On December 30, 1996, at 1900 eastern standard time, a Piper PA-38-112, N2587G, was substantially damaged when it collided with trees during final approach at the Colombia Airport, Colombia Station, Ohio. The certificated flight instructor and student pilot were not injured. Visual meteorological conditions prevailed and a flight plan was not filed. The instructional flight was conducted under 14 CFR Part 91.

The flight instructor reported that he was returning from dinner, and he made a night VFR approach to runway 18. He said, "...In the dark night, I did not see the tree branches struck by the left wing and flap... ."

According to the student, they had flown earlier to Carrollton Airport. She said they departed Carrollton for a flight to Colombia Station. The student said that in the vicinity of Colombia Station,

"...instructor stated that a friend at the airport must have turned the lights on for us...What do you think? (meaning do you see the airport lights?) I said, 'I dont't know.' Instructor said, 'Well this is it (the airport).

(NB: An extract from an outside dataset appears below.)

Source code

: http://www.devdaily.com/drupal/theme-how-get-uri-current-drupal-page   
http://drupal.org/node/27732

Get lined up and make your approach.' I started to descend and a few seconds later saw tree branches in front of the plane. The instructor took over controls at this time. I heard them hit us twice. We climbed up and out of area. We then headed for Lorain County Airport [10 miles away]. At 1910 [we] landed at Lorain County Airport."

According to a Federal Aviation Administration (FAA) Inspector, the student reported that this was her first, night dual instructional flight. Neither the flight instructor nor the student reported the accident. It was an FAA Inspector who during a routine ramp surveillance, found an airplane with substantial damage. The Inspector said there was wood remnants stuck in the left wing tip, and in the left landing gear strut.

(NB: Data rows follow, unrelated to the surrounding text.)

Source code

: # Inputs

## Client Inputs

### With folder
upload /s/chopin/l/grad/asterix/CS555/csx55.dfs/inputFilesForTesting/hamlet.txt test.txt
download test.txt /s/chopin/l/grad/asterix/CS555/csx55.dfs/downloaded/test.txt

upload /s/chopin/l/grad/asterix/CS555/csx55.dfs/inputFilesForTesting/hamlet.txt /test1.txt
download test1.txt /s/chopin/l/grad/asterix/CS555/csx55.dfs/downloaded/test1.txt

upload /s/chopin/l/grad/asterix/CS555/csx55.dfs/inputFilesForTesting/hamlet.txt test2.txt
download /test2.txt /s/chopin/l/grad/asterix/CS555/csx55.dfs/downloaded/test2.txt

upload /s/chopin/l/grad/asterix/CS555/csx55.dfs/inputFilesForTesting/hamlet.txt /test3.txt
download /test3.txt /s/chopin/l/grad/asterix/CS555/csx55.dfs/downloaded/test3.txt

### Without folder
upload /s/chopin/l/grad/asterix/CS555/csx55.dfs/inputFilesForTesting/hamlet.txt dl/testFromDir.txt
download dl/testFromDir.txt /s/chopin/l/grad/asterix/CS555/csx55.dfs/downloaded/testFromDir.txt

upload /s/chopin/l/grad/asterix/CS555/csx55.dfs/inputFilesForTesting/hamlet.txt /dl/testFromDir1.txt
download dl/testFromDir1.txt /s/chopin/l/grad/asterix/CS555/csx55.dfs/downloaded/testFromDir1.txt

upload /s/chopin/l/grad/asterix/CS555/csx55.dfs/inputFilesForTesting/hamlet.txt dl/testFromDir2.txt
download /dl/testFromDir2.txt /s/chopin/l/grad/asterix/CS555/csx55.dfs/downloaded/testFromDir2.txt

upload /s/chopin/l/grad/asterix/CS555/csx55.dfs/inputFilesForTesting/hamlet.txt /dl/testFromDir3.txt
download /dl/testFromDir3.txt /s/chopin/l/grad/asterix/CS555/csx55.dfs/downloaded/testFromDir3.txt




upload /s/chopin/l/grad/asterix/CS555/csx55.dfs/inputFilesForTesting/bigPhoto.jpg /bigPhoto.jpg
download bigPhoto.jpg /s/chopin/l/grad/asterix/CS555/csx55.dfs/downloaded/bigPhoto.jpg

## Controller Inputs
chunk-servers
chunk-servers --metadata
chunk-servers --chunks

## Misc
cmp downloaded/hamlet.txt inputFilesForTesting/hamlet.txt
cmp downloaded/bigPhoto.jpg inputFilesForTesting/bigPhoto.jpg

Both the student and the flight instructor reported that there was no mechanical malfunction with the airplane. The student had over 28 hours of total flight experience. The instructor had over 17,000 hours of total flight experience. The student stated that the accident could have been prevented if [they] had verified that the [airport] landing lights were on prior to departure, they should have circled area to verify that they were at airport prior to descent for landing, and she should have had more experience as student pilot before attempting night time landings.

According to the Airport/Facility Directory, it states in part:

"...For lights Runway 18R-26L call 216-236-8800, or contact Unicom or FSS."